» **About this task**
No line before the one containing "distribution of real" is to be output; retype exactly that line and all lines that follow it to the end of the records.

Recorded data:
'''

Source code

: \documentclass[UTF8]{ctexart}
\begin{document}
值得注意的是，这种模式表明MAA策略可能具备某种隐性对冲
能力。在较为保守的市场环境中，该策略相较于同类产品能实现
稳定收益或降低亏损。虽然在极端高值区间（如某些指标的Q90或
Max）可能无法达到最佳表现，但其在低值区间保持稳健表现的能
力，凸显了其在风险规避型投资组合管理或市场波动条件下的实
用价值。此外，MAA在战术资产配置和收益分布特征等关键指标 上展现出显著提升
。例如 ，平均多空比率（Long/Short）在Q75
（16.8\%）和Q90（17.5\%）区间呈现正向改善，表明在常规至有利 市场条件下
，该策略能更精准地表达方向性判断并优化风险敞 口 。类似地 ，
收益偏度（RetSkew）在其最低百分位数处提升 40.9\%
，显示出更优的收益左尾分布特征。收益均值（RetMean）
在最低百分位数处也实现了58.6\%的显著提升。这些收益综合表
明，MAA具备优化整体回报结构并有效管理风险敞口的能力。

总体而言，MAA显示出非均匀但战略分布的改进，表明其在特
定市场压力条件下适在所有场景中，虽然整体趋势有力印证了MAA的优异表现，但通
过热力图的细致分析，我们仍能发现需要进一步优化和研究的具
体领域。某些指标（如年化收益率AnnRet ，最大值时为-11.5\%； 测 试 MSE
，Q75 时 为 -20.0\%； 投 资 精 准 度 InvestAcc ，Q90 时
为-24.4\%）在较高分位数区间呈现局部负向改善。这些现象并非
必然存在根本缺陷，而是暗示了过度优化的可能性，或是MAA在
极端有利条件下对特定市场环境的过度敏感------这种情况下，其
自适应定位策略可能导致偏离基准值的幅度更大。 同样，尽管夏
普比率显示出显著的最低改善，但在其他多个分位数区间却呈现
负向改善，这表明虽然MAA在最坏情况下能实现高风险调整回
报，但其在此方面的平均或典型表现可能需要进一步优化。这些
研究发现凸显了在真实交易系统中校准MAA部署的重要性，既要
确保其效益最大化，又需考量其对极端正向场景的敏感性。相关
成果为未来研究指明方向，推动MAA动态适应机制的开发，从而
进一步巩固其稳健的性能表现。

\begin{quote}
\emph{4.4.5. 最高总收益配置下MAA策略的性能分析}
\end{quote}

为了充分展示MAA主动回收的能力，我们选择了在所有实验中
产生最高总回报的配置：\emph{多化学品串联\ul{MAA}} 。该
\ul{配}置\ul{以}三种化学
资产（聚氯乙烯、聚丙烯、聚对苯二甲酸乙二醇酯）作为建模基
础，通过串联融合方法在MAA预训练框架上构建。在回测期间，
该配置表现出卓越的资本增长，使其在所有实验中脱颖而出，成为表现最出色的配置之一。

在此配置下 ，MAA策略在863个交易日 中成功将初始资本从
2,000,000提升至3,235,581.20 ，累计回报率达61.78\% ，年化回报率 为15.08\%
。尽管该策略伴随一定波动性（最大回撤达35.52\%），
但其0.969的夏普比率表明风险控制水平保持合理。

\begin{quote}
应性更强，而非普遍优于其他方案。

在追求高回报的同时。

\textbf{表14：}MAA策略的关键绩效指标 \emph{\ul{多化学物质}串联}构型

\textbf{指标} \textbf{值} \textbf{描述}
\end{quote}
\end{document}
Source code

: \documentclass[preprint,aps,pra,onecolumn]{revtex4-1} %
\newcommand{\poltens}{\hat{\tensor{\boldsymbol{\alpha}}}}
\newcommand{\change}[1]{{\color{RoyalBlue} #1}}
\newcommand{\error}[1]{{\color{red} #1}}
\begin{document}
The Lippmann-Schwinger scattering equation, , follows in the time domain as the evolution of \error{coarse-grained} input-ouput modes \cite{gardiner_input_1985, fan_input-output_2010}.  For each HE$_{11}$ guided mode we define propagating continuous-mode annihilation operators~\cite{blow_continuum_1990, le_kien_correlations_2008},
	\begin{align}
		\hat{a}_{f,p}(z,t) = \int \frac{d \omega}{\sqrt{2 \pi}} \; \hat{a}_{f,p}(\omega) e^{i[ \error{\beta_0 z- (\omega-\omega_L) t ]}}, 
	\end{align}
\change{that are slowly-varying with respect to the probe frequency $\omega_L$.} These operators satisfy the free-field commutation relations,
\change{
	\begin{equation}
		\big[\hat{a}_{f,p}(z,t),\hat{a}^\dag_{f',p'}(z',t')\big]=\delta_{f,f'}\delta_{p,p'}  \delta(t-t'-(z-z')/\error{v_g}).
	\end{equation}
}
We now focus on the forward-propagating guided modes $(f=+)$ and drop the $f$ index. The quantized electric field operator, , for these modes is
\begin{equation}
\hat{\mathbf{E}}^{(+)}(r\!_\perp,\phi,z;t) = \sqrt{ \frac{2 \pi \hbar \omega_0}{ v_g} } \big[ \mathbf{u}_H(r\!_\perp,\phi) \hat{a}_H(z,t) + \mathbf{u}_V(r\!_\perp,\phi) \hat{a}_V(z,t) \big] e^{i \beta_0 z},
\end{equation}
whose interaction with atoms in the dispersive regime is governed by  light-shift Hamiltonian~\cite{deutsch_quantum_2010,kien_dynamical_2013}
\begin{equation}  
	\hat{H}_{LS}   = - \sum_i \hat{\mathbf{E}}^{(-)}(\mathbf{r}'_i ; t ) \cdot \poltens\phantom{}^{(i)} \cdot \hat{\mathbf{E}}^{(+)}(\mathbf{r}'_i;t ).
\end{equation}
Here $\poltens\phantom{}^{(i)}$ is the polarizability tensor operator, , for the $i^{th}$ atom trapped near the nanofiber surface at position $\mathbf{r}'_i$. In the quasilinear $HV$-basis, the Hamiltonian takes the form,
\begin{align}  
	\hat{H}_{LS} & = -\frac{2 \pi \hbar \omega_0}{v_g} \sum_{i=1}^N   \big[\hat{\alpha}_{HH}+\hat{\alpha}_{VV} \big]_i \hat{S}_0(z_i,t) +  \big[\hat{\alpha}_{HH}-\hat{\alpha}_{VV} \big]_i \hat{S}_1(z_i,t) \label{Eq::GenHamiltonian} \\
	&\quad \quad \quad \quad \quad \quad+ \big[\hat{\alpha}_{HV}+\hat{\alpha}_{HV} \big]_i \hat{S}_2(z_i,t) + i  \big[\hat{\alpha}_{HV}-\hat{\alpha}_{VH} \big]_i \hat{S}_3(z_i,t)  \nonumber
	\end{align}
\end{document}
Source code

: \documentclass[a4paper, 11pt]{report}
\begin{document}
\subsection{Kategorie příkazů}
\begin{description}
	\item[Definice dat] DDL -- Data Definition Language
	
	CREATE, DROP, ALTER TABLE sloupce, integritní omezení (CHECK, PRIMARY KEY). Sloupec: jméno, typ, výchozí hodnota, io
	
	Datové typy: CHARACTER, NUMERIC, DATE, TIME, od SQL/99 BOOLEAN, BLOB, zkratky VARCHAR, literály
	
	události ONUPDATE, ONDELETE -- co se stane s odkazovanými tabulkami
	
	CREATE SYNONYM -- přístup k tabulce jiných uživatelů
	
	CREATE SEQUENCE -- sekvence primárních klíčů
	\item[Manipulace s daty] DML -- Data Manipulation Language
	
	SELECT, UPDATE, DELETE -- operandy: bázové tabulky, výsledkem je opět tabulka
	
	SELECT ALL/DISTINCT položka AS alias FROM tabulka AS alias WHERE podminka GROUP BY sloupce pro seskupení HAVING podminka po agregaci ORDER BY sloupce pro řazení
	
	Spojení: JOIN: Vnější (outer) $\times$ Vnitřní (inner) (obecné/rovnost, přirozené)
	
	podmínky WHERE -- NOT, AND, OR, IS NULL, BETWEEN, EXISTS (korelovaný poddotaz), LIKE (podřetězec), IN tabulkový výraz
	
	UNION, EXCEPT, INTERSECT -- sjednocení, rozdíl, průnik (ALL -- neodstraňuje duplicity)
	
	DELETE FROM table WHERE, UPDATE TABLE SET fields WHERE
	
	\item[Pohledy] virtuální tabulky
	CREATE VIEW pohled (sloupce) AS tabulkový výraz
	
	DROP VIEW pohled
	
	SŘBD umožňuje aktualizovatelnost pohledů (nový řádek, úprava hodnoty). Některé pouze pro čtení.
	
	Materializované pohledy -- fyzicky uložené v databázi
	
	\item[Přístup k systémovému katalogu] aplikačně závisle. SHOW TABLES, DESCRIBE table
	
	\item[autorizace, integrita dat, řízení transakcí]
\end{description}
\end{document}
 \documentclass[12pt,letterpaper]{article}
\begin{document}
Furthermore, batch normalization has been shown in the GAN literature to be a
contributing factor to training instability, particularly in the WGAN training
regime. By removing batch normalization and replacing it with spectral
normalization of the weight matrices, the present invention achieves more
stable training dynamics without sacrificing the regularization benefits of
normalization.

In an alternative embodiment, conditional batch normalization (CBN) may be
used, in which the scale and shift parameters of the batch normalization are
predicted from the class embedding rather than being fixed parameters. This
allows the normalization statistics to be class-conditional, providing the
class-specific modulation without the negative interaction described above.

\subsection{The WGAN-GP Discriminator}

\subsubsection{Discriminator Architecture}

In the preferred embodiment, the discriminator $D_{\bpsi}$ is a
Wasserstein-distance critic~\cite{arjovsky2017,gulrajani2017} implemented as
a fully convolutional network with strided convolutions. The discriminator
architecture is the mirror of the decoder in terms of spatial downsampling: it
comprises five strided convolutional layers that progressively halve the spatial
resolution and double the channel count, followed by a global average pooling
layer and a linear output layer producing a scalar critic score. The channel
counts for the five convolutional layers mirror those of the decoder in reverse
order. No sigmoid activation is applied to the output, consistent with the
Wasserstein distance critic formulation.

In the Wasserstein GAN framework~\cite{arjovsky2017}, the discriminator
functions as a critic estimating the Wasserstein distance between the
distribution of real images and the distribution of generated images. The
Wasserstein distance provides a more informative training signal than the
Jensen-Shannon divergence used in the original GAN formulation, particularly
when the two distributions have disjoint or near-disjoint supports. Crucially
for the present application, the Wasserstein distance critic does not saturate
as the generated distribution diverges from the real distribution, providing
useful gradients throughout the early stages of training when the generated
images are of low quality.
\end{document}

'''

» **Exercise output**
distribution of real images and the distribution of generated images. The
Wasserstein distance provides a more informative training signal than the
Jensen-Shannon divergence used in the original GAN formulation, particularly
when the two distributions have disjoint or near-disjoint supports. Crucially
for the present application, the Wasserstein distance critic does not saturate
as the generated distribution diverges from the real distribution, providing
useful gradients throughout the early stages of training when the generated
images are of low quality.
\end{document}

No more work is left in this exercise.